_Your objective:_
Write out the stretch of lines below that begins at the line with "is an object" and ends at the line with "causes the element", including both, exactly as given and nothing more.

_Records for the exercise:_
=-=-=-=-=
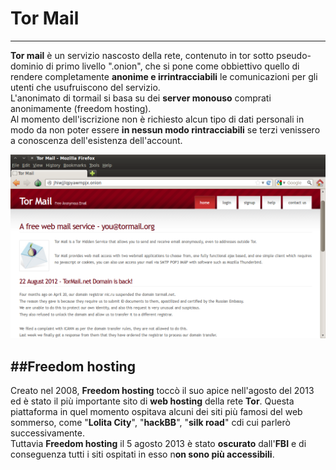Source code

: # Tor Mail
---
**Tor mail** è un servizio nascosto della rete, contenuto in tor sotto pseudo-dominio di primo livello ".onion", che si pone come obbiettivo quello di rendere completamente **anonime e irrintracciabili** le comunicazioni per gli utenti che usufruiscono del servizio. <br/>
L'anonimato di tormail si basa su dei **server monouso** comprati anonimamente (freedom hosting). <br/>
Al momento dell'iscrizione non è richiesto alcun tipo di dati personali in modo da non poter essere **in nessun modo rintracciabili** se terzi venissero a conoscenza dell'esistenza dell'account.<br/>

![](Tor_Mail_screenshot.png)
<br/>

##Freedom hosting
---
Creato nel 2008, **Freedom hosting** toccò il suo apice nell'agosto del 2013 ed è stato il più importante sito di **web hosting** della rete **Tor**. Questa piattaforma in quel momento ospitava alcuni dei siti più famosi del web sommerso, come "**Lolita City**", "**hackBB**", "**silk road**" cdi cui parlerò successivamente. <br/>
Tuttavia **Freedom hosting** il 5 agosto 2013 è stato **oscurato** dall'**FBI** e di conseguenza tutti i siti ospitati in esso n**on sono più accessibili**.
=-=-=-=-=
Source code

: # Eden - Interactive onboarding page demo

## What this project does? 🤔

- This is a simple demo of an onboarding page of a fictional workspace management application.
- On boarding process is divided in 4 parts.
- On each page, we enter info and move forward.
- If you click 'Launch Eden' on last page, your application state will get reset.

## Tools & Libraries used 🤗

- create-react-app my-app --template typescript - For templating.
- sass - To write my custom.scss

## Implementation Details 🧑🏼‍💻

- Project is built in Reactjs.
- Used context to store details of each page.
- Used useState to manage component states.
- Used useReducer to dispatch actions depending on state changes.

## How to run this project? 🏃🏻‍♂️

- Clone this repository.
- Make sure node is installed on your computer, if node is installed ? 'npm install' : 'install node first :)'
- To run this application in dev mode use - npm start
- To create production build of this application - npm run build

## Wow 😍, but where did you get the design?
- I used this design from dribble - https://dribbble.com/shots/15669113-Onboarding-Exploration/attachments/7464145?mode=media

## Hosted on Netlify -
=-=-=-=-=
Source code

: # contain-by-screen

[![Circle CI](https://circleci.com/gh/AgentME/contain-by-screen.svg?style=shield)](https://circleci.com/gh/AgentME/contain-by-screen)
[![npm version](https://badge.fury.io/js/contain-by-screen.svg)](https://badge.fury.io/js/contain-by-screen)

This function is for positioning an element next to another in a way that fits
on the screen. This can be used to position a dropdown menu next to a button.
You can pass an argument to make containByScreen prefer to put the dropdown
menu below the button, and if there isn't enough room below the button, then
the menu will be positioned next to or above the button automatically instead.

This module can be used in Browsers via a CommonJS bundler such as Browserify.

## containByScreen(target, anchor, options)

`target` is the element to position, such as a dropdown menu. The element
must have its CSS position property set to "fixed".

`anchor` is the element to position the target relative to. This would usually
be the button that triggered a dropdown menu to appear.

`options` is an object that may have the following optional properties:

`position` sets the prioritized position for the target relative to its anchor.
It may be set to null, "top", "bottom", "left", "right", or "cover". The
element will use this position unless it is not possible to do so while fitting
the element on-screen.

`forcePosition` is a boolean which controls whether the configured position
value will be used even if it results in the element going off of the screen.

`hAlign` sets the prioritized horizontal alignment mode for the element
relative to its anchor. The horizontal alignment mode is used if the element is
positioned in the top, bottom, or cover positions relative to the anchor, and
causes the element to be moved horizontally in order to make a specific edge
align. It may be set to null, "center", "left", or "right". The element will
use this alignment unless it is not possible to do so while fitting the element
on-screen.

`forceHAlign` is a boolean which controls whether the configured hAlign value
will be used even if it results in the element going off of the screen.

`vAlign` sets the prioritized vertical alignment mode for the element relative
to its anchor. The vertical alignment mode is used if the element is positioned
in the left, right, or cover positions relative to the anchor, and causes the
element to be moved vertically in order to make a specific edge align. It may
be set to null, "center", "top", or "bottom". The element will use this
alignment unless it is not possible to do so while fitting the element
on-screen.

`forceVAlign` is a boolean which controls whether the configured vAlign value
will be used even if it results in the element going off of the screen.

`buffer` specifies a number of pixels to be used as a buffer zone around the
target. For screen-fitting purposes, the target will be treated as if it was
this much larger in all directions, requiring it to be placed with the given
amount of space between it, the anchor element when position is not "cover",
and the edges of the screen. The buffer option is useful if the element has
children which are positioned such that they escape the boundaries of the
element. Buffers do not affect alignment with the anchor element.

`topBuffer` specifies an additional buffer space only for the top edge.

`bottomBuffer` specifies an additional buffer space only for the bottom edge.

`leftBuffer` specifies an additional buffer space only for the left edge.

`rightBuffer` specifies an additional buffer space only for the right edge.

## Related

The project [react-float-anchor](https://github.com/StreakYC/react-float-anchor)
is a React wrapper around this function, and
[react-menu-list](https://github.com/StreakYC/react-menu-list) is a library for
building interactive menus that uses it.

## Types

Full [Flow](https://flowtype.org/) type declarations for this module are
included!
=-=-=-=-=
_The answer:_
`options` is an object that may have the following optional properties:

`position` sets the prioritized position for the target relative to its anchor.
It may be set to null, "top", "bottom", "left", "right", or "cover". The
element will use this position unless it is not possible to do so while fitting
the element on-screen.

`forcePosition` is a boolean which controls whether the configured position
value will be used even if it results in the element going off of the screen.

`hAlign` sets the prioritized horizontal alignment mode for the element
relative to its anchor. The horizontal alignment mode is used if the element is
positioned in the top, bottom, or cover positions relative to the anchor, and
causes the element to be moved horizontally in order to make a specific edge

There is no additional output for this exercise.